Volunteer observers first watched simulations performed with well-behaved robots to become familiar with normal or ‘healthy’ swarm behaviour. They then observed simulations that were either normal or contained faulty or malicious robots. They were finally asked to identify whether all robots acted normally and, if not, whether robots were faulty or behaving maliciously.

The observers could also interact with some of the simulations by overriding the robots’ usual independent decision and giving direction commands to the whole swarm.

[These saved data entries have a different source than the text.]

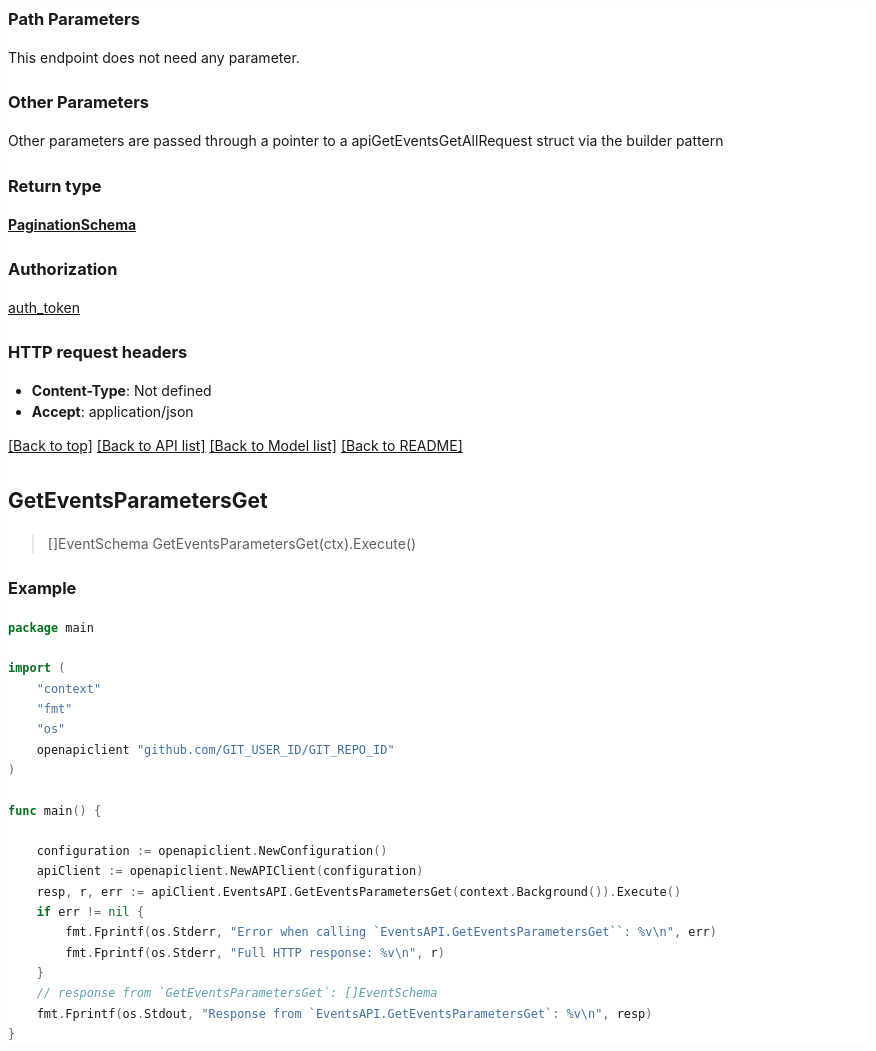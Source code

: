 ### Path Parameters

This endpoint does not need any parameter.

### Other Parameters

Other parameters are passed through a pointer to a apiGetEventsGetAllRequest struct via the builder pattern


### Return type

[**PaginationSchema**](PaginationSchema.md)

### Authorization

[auth_token](../README.md#auth_token)

### HTTP request headers

- **Content-Type**: Not defined
- **Accept**: application/json

[[Back to top]](#) [[Back to API list]](../README.md#documentation-for-api-endpoints)
[[Back to Model list]](../README.md#documentation-for-models)
[[Back to README]](../README.md)


## GetEventsParametersGet

> []EventSchema GetEventsParametersGet(ctx).Execute()



### Example

```go
package main

import (
    "context"
    "fmt"
    "os"
    openapiclient "github.com/GIT_USER_ID/GIT_REPO_ID"
)

func main() {

    configuration := openapiclient.NewConfiguration()
    apiClient := openapiclient.NewAPIClient(configuration)
    resp, r, err := apiClient.EventsAPI.GetEventsParametersGet(context.Background()).Execute()
    if err != nil {
        fmt.Fprintf(os.Stderr, "Error when calling `EventsAPI.GetEventsParametersGet``: %v\n", err)
        fmt.Fprintf(os.Stderr, "Full HTTP response: %v\n", r)
    }
    // response from `GetEventsParametersGet`: []EventSchema
    fmt.Fprintf(os.Stdout, "Response from `EventsAPI.GetEventsParametersGet`: %v\n", resp)
}
```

People provide unreliable warnings and poor diagnoses

The outcomes showed human observers often failed to identify a problem:

  • Observers often reported a healthy swarm as behaving problematically;
  • Observers struggled to identify a problem when there were faulty robots present;
  • Observers were, however, generally able to report a problem caused by a malicious robot.

The results of observers offering a diagnosis were also mixed:

  • Observers were generally good at identifying the presence of malicious blocker robots;
  • Malicious communications were generally misreported as a fault;
  • Observers struggled to identify that a fault was the underlying issue.

Observers who actively directed swarm movements were no better at spotting or diagnosing a problem than passive observers.

The future of swarm error detection

This work shows that identifying and isolating problems in robot swarms is a difficult task for humans.

This might be overcome simply by robots self-reporting additional information to observers, such as their movement and communication with other robots, or reporting on nearby robots.

Human operators will continue to be an important element of robot swarm search tasks, but it is vital that supervisors are supported with appropriate information to help them guide a swarm effectively and identify any problems.